Psychologie

Certains intérieurs débordent. Objets sur les étagères, meubles rapprochés, bibelots accumulés, murs saturés. Rien ne manque, tout déborde. Pour l’observateur extérieur, cela peut sembler oppressant ou désordonné. Mais pour la personne qui y vit, cet excès n’est pas un hasard. L’accumulation traduit souvent une tentative de combler une absence, de donner corps à une présence que rien d’autre ne vient incarner. Le trop-plein matériel ne parle pas seulement d’un goût ou d’un style : il raconte une lutte contre un vide plus profond, plus silencieux.

Les objets comme remparts contre une vacance intérieure

L’espace habité devient, dans ces cas-là, une extension du psychisme. Chaque objet remplit une fonction symbolique : il occupe, il rassure, il évite. Le vide visuel devient insupportable car il évoque un autre vide, moins visible mais plus menaçant : celui du manque affectif, du silence ancien, du désinvestissement intérieur. On entoure alors son existence de couches matérielles pour ne pas avoir à faire face à l’absence. Le plein, ici, n’est pas une richesse, mais un écran. Il étouffe autant qu’il protège.

Exemple concret : ne plus pouvoir jeter sans angoisse

Myriam, 45 ans, vit dans un appartement très rempli. Elle conserve des objets depuis l’adolescence : livres, vêtements, souvenirs, petits cadeaux. Tout a une place, tout a une histoire. Elle dit : « Je sais que c’est trop, mais je ne peux pas me résoudre à jeter. J’ai l’impression de perdre une part de moi. » En séance, elle comprend que ces objets ont souvent représenté une forme de continuité dans des moments de rupture affective.
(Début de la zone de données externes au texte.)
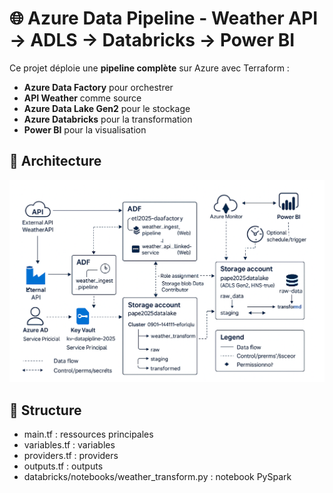 ﻿# 🌐 Azure Data Pipeline - Weather API → ADLS → Databricks → Power BI

Ce projet déploie une **pipeline complète** sur Azure avec Terraform :
- **Azure Data Factory** pour orchestrer
- **API Weather** comme source
- **Azure Data Lake Gen2** pour le stockage
- **Azure Databricks** pour la transformation
- **Power BI** pour la visualisation

## 🚀 Architecture
![Architecture](architecture.png)

## 📂 Structure
- main.tf : ressources principales
- variables.tf : variables
- providers.tf : providers
- outputs.tf : outputs
- databricks/notebooks/weather_transform.py : notebook PySpark
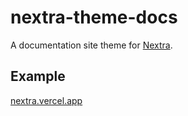 # nextra-theme-docs

A documentation site theme for [Nextra](https://github.com/hutaod/cushily).

## Example

[nextra.vercel.app](https://nextra.vercel.app/)
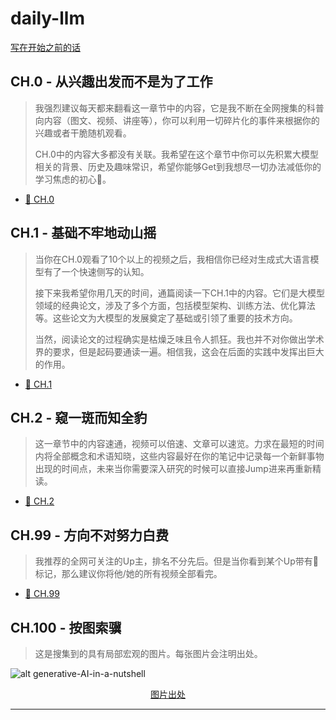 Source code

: # daily-llm

[写在开始之前的话](./PREFACE.md)

## CH.0 - 从兴趣出发而不是为了工作

> 我强烈建议每天都来翻看这一章节中的内容，它是我不断在全网搜集的科普向内容（图文、视频、讲座等），你可以利用一切碎片化的事件来根据你的兴趣或者干脆随机观看。
>
> CH.0中的内容大多都没有关联。我希望在这个章节中你可以先积累大模型相关的背景、历史及趣味常识，希望你能够Get到我想尽一切办法减低你的学习焦虑的初心🫡。

- [📔 CH.0](./chapter/CH.0.md)

## CH.1 - 基础不牢地动山摇

> 当你在CH.0观看了10个以上的视频之后，我相信你已经对生成式大语言模型有了一个快速侧写的认知。
>
> 接下来我希望你用几天的时间，通篇阅读一下CH.1中的内容。它们是大模型领域的经典论文，涉及了多个方面，包括模型架构、训练方法、优化算法等。这些论文为大模型的发展奠定了基础或引领了重要的技术方向。
>
> 当然，阅读论文的过程确实是枯燥乏味且令人抓狂。我也并不对你做出学术界的要求，但是起码要通读一遍。相信我，这会在后面的实践中发挥出巨大的作用。

- [📔 CH.1](./chapter/CH.1.md)

## CH.2 - 窥一斑而知全豹

> 这一章节中的内容速通，视频可以倍速、文章可以速览。力求在最短的时间内将全部概念和术语知晓，这些内容最好在你的笔记中记录每一个新鲜事物出现的时间点，未来当你需要深入研究的时候可以直接Jump进来再重新精读。

- [📔 CH.2](./chapter/CH.2.md)

## CH.99 - 方向不对努力白费

> 我推荐的全网可关注的Up主，排名不分先后。但是当你看到某个Up带有🔭标记，那么建议你将他/她的所有视频全部看完。

- [📔 CH.99](./chapter/CH.99.md)

## CH.100 - 按图索骥

> 这是搜集到的具有局部宏观的图片。每张图片会注明出处。

![alt generative-AI-in-a-nutshell](picture/generative-AI-in-a-nutshell.png "generative-AI-in-a-nutshell")

<p align="center"><a href="https://www.youtube.com/watch?v=2IK3DFHRFfw">图片出处</a></p>

---
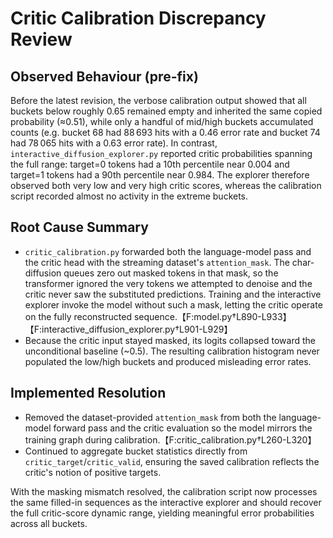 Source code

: # Critic Calibration Discrepancy Review

## Observed Behaviour (pre-fix)

Before the latest revision, the verbose calibration output showed that all buckets below roughly 0.65 remained empty and inherited the same copied probability (≈0.51), while only a handful of mid/high buckets accumulated counts (e.g. bucket 68 had 88 693 hits with a 0.46 error rate and bucket 74 had 78 065 hits with a 0.63 error rate). In contrast, `interactive_diffusion_explorer.py` reported critic probabilities spanning the full range: target=0 tokens had a 10th percentile near 0.004 and target=1 tokens had a 90th percentile near 0.984. The explorer therefore observed both very low and very high critic scores, whereas the calibration script recorded almost no activity in the extreme buckets.

## Root Cause Summary

- `critic_calibration.py` forwarded both the language-model pass and the critic head with the streaming dataset's `attention_mask`. The char-diffusion queues zero out masked tokens in that mask, so the transformer ignored the very tokens we attempted to denoise and the critic never saw the substituted predictions. Training and the interactive explorer invoke the model without such a mask, letting the critic operate on the fully reconstructed sequence.【F:model.py†L890-L933】【F:interactive_diffusion_explorer.py†L901-L929】
- Because the critic input stayed masked, its logits collapsed toward the unconditional baseline (~0.5). The resulting calibration histogram never populated the low/high buckets and produced misleading error rates.

## Implemented Resolution

- Removed the dataset-provided `attention_mask` from both the language-model forward pass and the critic evaluation so the model mirrors the training graph during calibration.【F:critic_calibration.py†L260-L320】
- Continued to aggregate bucket statistics directly from `critic_target`/`critic_valid`, ensuring the saved calibration reflects the critic's notion of positive targets.

With the masking mismatch resolved, the calibration script now processes the same filled-in sequences as the interactive explorer and should recover the full critic-score dynamic range, yielding meaningful error probabilities across all buckets.
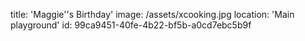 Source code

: title: 'Maggie''s Birthday'
image: /assets/xcooking.jpg
location: 'Main playground'
id: 99ca9451-40fe-4b22-bf5b-a0cd7ebc5b9f
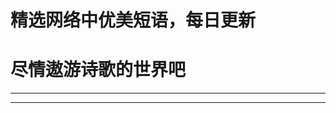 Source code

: # 精选网络中优美短语，每日更新
# 尽情遨游诗歌的世界吧

--------------------------------
-----------------------------------
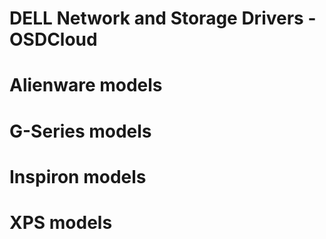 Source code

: # DELL Network and Storage Drivers - OSDCloud

# Alienware models
# G-Series models
# Inspiron models
# XPS models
Ce n’est pas l’objet en soi qu’elle craint de perdre, mais le lien symbolique qu’il soutenait. Le vide lui paraît menaçant car il renvoie à des pertes qu’elle n’a jamais pu élaborer.

La peur du vide comme symptôme d’un désinvestissement ancien

Derrière l’impossibilité de faire de la place se loge souvent une peur de l’effondrement. Le vide spatial réactive une peur du vide psychique : si je retire quelque chose, tout risque de s’écrouler. Il ne s’agit pas de possession, mais de maintien. L’objet devient un repère, un appui fragile contre une angoisse de dissolution. L’habitat trop rempli reflète alors une absence d’espace intérieur disponible pour se poser, se délier, s’écouter. L’extérieur vient saturer ce que l’intérieur ne parvient pas à habiter.

Vers un allègement possible, non menaçant

Faire de la place suppose un travail de séparation symbolique. Il ne s’agit pas de jeter pour épurer, mais de renoncer sans s’effondrer. Myriam, en commençant par un seul objet, découvre qu’elle peut laisser partir sans se trahir. Peu à peu, l’espace devient plus respirable, et l’angoisse diminue. Elle découvre que le vide n’est pas forcément un signe d’abandon, mais parfois un appel à l’ouverture. Ce déplacement permet de reconfigurer son rapport à l’environnement : moins comme un refuge saturé que comme un lieu de présence habitée.